The psychedelic insight that started a sobriety arc

Glass of water on a DJ mixer in a dark club setting representing sobriety in nightlife

During a psychedelic high, I realized I want to stop drinking. The sentence that came through was simple: “I want to go sober for love.”

Not for health. Not for productivity. Not because a doctor told me to or because I hit some dramatic rock bottom. For love. Whatever that meant in that moment — love for the work, love for the people who show up every weekend, love for the version of myself that doesn’t wake up with cuts on his hands and no memory of how they got there — it landed hard enough to stick.

The next day I was planning a full reset. Cut caffeine, sugar, alcohol, nicotine, all of it. A 30-day dopamine reset. I even considered shaving my head as a deliberate transformation marker — burn the image, start clean. The full dramatic arc.


Here’s the thing about running raves and going sober: nobody thinks you’re serious. The guy who books 12-hour techno events and runs a harm reduction table at his own parties is now telling you he wants to quit drinking. The irony writes itself.

But the irony is the point. I’ve been inside the scene long enough to know what it does to people. The scene is a meat grinder. Vices pushed to 11. Most get swallowed up by drugs. I’ve watched it happen. I’ve been part of it. I convinced myself for years that I needed alcohol to socialize and get gigs. There are plenty of extremely successful people doing great without it. That took too long to learn.

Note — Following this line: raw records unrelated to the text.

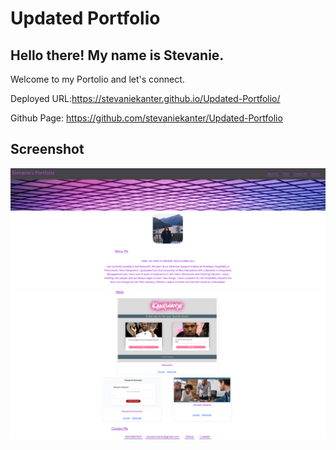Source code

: # Updated Portfolio

## Hello there! My name is Stevanie.

Welcome to my Portolio and let's connect. 

Deployed URL:https://stevaniekanter.github.io/Updated-Portfolio/

Github Page: https://github.com/stevaniekanter/Updated-Portfolio

## Screenshot

![homepage](Assets/images/screenshot.png)
![homepage](Assets/images/screenshot2.png)

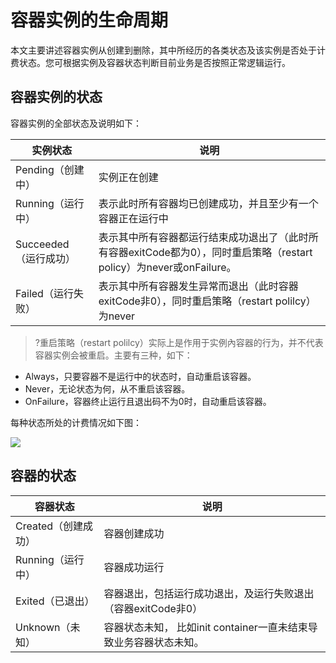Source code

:# 容器实例的生命周期
本文主要讲述容器实例从创建到删除，其中所经历的各类状态及该实例是否处于计费状态。您可根据实例及容器状态判断目前业务是否按照正常逻辑运行。

## 容器实例的状态
容器实例的全部状态及说明如下：

| 实例状态 | 说明 | 
|----------------|---------|
| Pending（创建中）| 实例正在创建 |
| Running（运行中） | 表示此时所有容器均已创建成功，并且至少有一个容器正在运行中 |
| Succeeded（运行成功） | 表示其中所有容器都运行结束成功退出了（此时所有容器exitCode都为0），同时重启策略（restart policy）为never或onFailure。 |
| Failed（运行失败） | 表示其中所有容器发生异常而退出（此时容器exitCode非0），同时重启策略（restart polilcy）为never |

>?重启策略（restart polilcy）实际上是作用于实例內容器的行为，并不代表容器实例会被重启。主要有三种，如下：
- Always，只要容器不是运行中的状态时，自动重启该容器。
- Never，无论状态为何，从不重启该容器。
- OnFailure，容器终止运行且退出码不为0时，自动重启该容器。
 
每种状态所处的计费情况如下图：

![](https://main.qcloudimg.com/raw/057681f9bd16af19e1422f1b8a9c3725.png)

## 容器的状态

| 容器状态 | 说明 | 
|---------|---------|
| Created（创建成功） | 容器创建成功 |
| Running（运行中） | 容器成功运行 |
| Exited（已退出） | 容器退出，包括运行成功退出，及运行失败退出（容器exitCode非0）|
| Unknown（未知） | 容器状态未知， 比如init container一直未结束导致业务容器状态未知。|

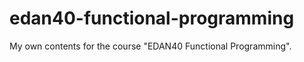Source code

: edan40-functional-programming
=============================

My own contents for the course "EDAN40 Functional Programming".
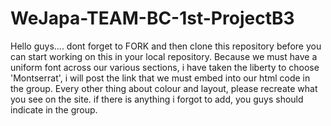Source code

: # WeJapa-TEAM-BC-1st-ProjectB3
Hello guys.... dont forget to FORK and then clone this repository before you can start working on this in your local repository.
Because we must have a uniform font across our various sections, i have taken the liberty to choose 'Montserrat', i will post the link that we must embed into our html code in the group. Every other thing about colour and layout, please recreate what you see on the site. if there is anything i forgot to add, you guys should indicate in the group.
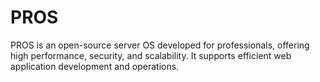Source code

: # PROS
PROS is an open-source server OS developed for professionals, offering high performance, security, and scalability. It supports efficient web application development and operations.
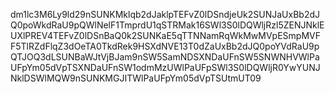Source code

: dm1lc3M6Ly9ld29nSUNKMklqb2dJaklpTEFvZ0lDSndjeUk2SUNJaUxBb2dJQ0poWkdRaU9pQWlNelF1TmprdU1qSTRMak16SWl3S0lDQWljRzl5ZENJNklEUXlPREV4TEFvZ0lDSnBaQ0k2SUNKaE5qTTNNamRqWkMwMVpESmpMVFF5TlRZdFlqZ3dOeTA0TkdRek9HSXdNVE13T0dZaUxBb2dJQ0poYVdRaU9pQTJOQ3dLSUNBaWJtVjBJam9nSW5SamNDSXNDaUFnSW5SNWNHVWlPaUFpYm05dVpTSXNDaUFnSW1odmMzUWlPaUFpSWl3S0lDQWljR0YwYUNJNklDSWlMQW9nSUNKMGJITWlPaUFpYm05dVpTSUtmUT09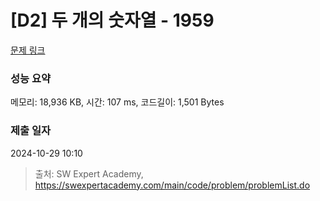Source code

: # [D2] 두 개의 숫자열 - 1959 

[문제 링크](https://swexpertacademy.com/main/code/problem/problemDetail.do?contestProbId=AV5PpoFaAS4DFAUq) 

### 성능 요약

메모리: 18,936 KB, 시간: 107 ms, 코드길이: 1,501 Bytes

### 제출 일자

2024-10-29 10:10



> 출처: SW Expert Academy, https://swexpertacademy.com/main/code/problem/problemList.do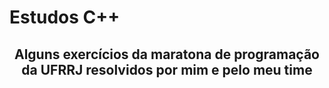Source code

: # Estudos C++

<center><h2>Alguns exercícios da maratona de programação da UFRRJ resolvidos por mim e pelo meu time</h2>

I woke up one Monday morning in CDMX with cuts on my hand and a scratch on my forehead and without my phone. Nothing was too serious. I took it as a big warning. The hierarchy was already clear by then — psychedelics felt fine, alcohol was the real problem. But knowing that and acting on it are different things when your entire social world runs on open bars and afterparty culture.


The sobriety isn’t a brand play. I tried partying completely sober and couldn’t enjoy it. That’s honest. The experiments failed more than they succeeded. But the direction is the direction — less substances, more control, fewer mornings I can’t account for.

I started framing it as dark culture discipline. Not the wellness-influencer version of sobriety with green juice and gratitude journals. The operator version. Being sharper, clearer, harder than the average raver. Sobriety as an edge, not a retreat.

Work replaced drugs more than willpower did. When the operational demands scaled up — marketing, bookings, door, bar, stage design, all solo — there was less room for the blur. Barely smoking weed anymore. One hit every two weeks, no stash. The substance use didn’t stop because of a moral reckoning. It stopped because the work got bigger than the high.

I still run harm reduction at every event. SafeRaveNYC at the table with fentanyl strips and social support. That partnership exists because I know what the community goes through. I’m not outside it looking in. I’m inside it trying to build something that doesn’t require people to destroy themselves to participate.

The psychedelic insight didn’t solve anything permanently. It opened a door. Walking through it is the ongoing work.